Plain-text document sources
=======

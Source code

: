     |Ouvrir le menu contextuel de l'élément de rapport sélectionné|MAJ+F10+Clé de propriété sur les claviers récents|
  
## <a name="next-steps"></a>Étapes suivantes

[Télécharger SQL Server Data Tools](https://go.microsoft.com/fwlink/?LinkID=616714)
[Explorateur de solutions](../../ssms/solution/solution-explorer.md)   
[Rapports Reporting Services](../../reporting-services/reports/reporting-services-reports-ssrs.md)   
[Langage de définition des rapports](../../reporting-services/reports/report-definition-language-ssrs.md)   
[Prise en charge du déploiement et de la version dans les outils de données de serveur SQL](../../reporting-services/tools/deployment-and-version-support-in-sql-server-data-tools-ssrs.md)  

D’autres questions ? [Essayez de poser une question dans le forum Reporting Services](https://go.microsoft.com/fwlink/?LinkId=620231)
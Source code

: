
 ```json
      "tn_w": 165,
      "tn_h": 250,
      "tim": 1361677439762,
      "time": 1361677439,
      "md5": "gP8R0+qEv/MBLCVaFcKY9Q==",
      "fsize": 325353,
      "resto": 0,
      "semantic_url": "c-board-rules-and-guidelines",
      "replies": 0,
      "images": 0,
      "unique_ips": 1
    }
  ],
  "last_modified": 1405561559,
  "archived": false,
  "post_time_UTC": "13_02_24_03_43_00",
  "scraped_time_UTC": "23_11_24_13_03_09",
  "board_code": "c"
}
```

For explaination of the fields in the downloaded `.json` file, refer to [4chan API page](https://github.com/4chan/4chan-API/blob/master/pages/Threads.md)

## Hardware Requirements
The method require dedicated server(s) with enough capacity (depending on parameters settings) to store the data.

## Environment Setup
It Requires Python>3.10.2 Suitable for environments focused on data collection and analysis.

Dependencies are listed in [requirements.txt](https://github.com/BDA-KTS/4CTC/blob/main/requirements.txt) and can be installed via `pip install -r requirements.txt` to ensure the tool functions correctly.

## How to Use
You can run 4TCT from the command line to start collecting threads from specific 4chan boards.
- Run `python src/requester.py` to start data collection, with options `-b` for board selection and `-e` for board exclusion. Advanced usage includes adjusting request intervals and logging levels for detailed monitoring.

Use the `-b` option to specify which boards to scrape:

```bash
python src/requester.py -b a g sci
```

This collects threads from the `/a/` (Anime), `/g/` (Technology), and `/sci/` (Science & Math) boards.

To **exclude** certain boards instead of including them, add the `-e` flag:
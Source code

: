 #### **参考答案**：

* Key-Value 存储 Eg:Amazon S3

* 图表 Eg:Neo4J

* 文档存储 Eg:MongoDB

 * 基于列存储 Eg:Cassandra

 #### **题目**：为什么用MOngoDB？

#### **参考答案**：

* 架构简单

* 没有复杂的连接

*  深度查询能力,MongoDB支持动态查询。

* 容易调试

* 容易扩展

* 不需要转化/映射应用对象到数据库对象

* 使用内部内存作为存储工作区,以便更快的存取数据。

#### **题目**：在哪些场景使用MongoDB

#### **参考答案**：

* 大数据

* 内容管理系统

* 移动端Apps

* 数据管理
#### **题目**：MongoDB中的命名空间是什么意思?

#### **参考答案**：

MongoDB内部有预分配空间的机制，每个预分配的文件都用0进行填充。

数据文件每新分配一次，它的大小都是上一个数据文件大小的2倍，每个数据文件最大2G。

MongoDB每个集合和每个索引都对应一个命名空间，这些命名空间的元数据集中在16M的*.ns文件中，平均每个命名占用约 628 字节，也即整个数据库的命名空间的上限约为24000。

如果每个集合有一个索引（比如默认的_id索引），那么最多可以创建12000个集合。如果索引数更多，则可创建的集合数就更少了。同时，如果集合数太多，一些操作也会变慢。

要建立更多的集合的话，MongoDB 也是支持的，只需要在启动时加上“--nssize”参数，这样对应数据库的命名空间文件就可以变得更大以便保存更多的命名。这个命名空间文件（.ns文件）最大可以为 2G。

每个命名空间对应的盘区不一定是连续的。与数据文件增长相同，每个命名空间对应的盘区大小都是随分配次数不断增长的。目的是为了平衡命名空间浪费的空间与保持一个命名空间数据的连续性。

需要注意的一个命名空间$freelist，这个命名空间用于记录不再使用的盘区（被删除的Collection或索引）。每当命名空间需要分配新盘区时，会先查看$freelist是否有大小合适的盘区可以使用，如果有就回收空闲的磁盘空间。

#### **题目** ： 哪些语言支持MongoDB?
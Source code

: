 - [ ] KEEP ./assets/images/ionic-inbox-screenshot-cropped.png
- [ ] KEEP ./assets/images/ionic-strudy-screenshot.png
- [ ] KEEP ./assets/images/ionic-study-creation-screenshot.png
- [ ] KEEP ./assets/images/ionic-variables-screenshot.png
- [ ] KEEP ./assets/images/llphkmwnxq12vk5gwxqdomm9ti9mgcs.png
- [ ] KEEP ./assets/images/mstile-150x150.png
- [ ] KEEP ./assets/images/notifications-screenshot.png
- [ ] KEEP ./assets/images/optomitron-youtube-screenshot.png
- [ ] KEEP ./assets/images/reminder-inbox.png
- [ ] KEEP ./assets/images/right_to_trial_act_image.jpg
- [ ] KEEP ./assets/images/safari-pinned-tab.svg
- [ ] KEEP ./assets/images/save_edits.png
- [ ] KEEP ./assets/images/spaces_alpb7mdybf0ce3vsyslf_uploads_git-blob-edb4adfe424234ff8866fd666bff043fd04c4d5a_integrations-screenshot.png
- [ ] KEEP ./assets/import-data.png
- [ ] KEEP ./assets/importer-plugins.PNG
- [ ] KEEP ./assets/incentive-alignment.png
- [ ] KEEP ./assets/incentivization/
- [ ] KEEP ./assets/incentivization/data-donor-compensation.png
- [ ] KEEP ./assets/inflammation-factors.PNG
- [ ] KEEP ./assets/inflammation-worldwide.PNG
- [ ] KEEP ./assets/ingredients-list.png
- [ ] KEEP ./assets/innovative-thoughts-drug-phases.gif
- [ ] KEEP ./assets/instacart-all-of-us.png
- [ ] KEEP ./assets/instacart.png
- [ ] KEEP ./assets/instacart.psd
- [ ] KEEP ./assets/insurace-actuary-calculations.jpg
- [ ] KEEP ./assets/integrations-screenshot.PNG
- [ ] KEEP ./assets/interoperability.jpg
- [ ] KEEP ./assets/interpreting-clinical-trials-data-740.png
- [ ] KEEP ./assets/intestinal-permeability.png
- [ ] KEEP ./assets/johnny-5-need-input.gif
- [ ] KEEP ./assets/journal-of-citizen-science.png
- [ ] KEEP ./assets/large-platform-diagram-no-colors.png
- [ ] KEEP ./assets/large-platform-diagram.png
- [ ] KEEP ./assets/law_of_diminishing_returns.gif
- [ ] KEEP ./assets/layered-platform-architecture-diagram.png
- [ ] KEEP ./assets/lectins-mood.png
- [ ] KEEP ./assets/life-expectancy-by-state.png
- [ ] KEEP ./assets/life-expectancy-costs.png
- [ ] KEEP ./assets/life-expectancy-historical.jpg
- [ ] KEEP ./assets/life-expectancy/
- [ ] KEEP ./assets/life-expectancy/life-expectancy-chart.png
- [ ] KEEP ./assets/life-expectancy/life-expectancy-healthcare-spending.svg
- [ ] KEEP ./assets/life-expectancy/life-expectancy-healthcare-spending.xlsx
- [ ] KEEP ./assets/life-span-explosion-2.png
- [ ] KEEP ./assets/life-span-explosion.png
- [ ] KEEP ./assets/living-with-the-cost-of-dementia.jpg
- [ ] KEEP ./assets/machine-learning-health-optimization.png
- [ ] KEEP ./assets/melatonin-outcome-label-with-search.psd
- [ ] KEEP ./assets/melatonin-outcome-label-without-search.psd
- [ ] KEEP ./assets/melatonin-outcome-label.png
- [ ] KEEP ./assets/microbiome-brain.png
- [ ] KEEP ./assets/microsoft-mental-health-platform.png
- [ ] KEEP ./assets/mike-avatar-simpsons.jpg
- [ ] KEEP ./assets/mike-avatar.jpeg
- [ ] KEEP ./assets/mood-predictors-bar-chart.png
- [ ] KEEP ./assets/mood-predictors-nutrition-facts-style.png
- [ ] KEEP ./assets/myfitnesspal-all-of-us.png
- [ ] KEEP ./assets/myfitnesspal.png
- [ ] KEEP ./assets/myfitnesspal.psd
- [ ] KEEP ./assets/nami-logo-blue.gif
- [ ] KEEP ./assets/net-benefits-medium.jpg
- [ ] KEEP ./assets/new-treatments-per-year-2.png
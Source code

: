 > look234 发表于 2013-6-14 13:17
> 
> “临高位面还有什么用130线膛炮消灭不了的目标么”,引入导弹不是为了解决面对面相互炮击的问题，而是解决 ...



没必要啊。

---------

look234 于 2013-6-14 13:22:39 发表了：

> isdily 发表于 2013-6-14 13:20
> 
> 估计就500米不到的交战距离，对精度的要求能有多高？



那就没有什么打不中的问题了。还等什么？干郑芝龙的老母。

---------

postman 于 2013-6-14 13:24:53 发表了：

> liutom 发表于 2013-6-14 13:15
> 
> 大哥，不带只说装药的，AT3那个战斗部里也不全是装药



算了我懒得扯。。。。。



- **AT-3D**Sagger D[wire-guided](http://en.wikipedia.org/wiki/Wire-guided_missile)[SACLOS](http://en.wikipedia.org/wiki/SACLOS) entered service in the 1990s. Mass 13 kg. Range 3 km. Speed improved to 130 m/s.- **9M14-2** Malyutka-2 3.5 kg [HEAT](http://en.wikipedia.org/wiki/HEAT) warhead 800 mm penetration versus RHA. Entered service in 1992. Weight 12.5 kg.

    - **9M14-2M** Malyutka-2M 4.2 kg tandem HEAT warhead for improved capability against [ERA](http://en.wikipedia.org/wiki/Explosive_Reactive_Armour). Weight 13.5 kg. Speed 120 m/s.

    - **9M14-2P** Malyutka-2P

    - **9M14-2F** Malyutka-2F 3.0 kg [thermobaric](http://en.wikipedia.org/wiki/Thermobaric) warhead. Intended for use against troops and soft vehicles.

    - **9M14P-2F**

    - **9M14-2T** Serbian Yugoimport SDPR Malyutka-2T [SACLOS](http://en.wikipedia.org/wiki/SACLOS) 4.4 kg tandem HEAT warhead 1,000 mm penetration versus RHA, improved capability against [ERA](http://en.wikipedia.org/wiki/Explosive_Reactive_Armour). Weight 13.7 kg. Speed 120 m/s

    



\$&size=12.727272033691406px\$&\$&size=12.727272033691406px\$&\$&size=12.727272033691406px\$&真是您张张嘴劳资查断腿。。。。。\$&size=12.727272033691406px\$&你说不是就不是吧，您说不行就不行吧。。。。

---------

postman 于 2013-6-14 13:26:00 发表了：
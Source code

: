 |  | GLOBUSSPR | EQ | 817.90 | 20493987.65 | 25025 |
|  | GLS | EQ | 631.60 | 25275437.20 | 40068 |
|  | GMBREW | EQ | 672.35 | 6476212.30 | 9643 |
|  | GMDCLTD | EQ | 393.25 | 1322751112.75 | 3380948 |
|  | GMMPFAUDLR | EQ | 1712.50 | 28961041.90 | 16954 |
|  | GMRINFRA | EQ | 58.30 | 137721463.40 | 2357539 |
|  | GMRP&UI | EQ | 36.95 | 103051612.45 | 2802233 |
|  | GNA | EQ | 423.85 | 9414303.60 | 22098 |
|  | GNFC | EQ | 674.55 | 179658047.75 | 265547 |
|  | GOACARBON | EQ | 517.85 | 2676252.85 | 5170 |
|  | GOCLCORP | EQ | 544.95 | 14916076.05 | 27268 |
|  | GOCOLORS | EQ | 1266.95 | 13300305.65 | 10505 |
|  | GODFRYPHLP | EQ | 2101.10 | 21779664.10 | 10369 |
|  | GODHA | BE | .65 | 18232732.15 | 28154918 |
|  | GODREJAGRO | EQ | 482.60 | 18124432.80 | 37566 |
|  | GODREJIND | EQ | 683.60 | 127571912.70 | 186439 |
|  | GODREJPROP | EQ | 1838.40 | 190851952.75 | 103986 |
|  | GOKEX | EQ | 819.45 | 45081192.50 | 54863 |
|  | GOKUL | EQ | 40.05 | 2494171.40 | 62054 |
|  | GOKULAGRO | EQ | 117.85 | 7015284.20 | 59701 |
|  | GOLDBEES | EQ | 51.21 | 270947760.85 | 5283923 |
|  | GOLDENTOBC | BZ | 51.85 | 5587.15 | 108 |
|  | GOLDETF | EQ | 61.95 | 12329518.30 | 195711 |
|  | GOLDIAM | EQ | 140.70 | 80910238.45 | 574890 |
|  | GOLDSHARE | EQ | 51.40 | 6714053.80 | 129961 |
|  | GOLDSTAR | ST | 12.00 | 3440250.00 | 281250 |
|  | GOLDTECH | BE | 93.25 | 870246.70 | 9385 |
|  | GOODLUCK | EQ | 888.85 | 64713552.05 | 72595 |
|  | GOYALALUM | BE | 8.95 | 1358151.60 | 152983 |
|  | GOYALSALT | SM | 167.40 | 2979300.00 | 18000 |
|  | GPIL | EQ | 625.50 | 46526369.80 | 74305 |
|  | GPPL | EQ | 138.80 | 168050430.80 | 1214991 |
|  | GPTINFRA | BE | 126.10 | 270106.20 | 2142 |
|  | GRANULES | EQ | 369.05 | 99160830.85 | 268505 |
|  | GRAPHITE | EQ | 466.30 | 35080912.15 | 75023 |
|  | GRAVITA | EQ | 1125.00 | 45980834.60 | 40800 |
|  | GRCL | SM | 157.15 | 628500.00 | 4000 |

=======

_REQUIREMENT_: Find and copy each line above holding "life".

_RESPONSE TO THIS TASK_:
- [ ] KEEP ./assets/life-expectancy-by-state.png
- [ ] KEEP ./assets/life-expectancy-costs.png
- [ ] KEEP ./assets/life-expectancy-historical.jpg
- [ ] KEEP ./assets/life-expectancy/
- [ ] KEEP ./assets/life-expectancy/life-expectancy-chart.png
- [ ] KEEP ./assets/life-expectancy/life-expectancy-healthcare-spending.svg
- [ ] KEEP ./assets/life-expectancy/life-expectancy-healthcare-spending.xlsx
- [ ] KEEP ./assets/life-span-explosion-2.png
- [ ] KEEP ./assets/life-span-explosion.png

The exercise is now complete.